Have you ever wondered whether it is worth including a covering letter when you submit your CV for a prospective contract position?
We asked Matt Craven of The CV & Interview Advisors whether your chances of having your CV forwarded to a client are likely to be boosted by doing so, and if so, are there any tips contractors should consider when drafting a covering letter?
Is there still a place for a covering letter to go with your CV?
The term ‘covering letter’ refers to what we used before email was invented (when we used to post CVs), i.e. a letter sent with your CV to explain what the heck it was and why you were sending it. That is of course now redundant and it is fair to say that not many recruiters bother reading them. Online portals often provide the option to upload one but the option is only there because the job board developers added this functionality; it doesn’t mean you need to send one each time.
The only time I would recommend sending one is when specifically asked to do so but then I would be thinking of it as a more robust supporting statement that explains why you are suitable for the position rather than an old fashioned cover letter. It is, however, a good idea (a time consuming one I might add) to send the recruiter an email (or a Word document) that explains why you think you are an appropriate person for that particular assignment.
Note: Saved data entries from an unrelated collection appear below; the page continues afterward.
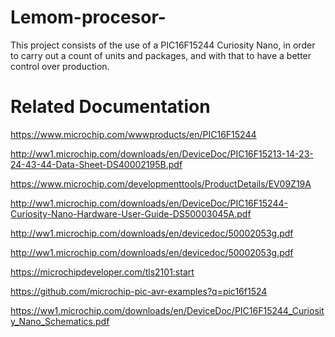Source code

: # Lemom-procesor-
This project consists of the use of a PIC16F15244 Curiosity Nano, in order to carry out a count of units and packages, and with that to have a better control over production.

#   Related Documentation
https://www.microchip.com/wwwproducts/en/PIC16F15244

http://ww1.microchip.com/downloads/en/DeviceDoc/PIC16F15213-14-23-24-43-44-Data-Sheet-DS40002195B.pdf

https://www.microchip.com/developmenttools/ProductDetails/EV09Z19A

http://ww1.microchip.com/downloads/en/DeviceDoc/PIC16F15244-Curiosity-Nano-Hardware-User-Guide-DS50003045A.pdf

http://ww1.microchip.com/downloads/en/devicedoc/50002053g.pdf

http://ww1.microchip.com/downloads/en/devicedoc/50002053g.pdf

https://microchipdeveloper.com/tls2101:start

https://github.com/microchip-pic-avr-examples?q=pic16f1524

https://ww1.microchip.com/downloads/en/DeviceDoc/PIC16F15244_Curiosity_Nano_Schematics.pdf

#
What if you’re submitting your CV electronically, should you attach the covering letter with your CV?
Online portals often provide the option to upload a cover letter but the option is only there because the job board developers added this functionality; it doesn’t mean you need to send one each time unless you are asked to do so.
What should your covering letter include?
In those circumstances where a supporting statement is a good idea, map out the 5 or 6 key requirements of the role and use those as headings. Under each heading, provide some evidence of where you have gained this experience, ideally using a real-life example that had a positive outcome.
What should it definitely not include?
There are lots of things that shouldn’t be included but the biggest trap that people fall into is trying to explain their personality traits in a CV or cover letter. Phrases such as being honest, reliable, trustworthy; having excellent communication skills; or heaven forbid – “I can work well in a team as well as on my own”. These clichéd behavioural traits should be avoided.
How long should it be?
A one-page general cover letter has little value, but a one to two-page supporting statement can have an impact and is acceptable in terms of length. If asked to produce one, the company (recruiter or end-client) will typically provide guidance on how long they would like the cover letter to be.
Do you have any presentation tips for your covering letter?
I would recommend having an introductory paragraph which explains the role you are applying for, then provide an outline of what you are, what your value proposition is and what pertinent skills you possess. I would then recommend mapping out the 5 or 6 key requirements of the role and use those as headings.
Under each heading, provide some evidence of where you have gained this experience, ideally using a real-life example that had a positive outcome.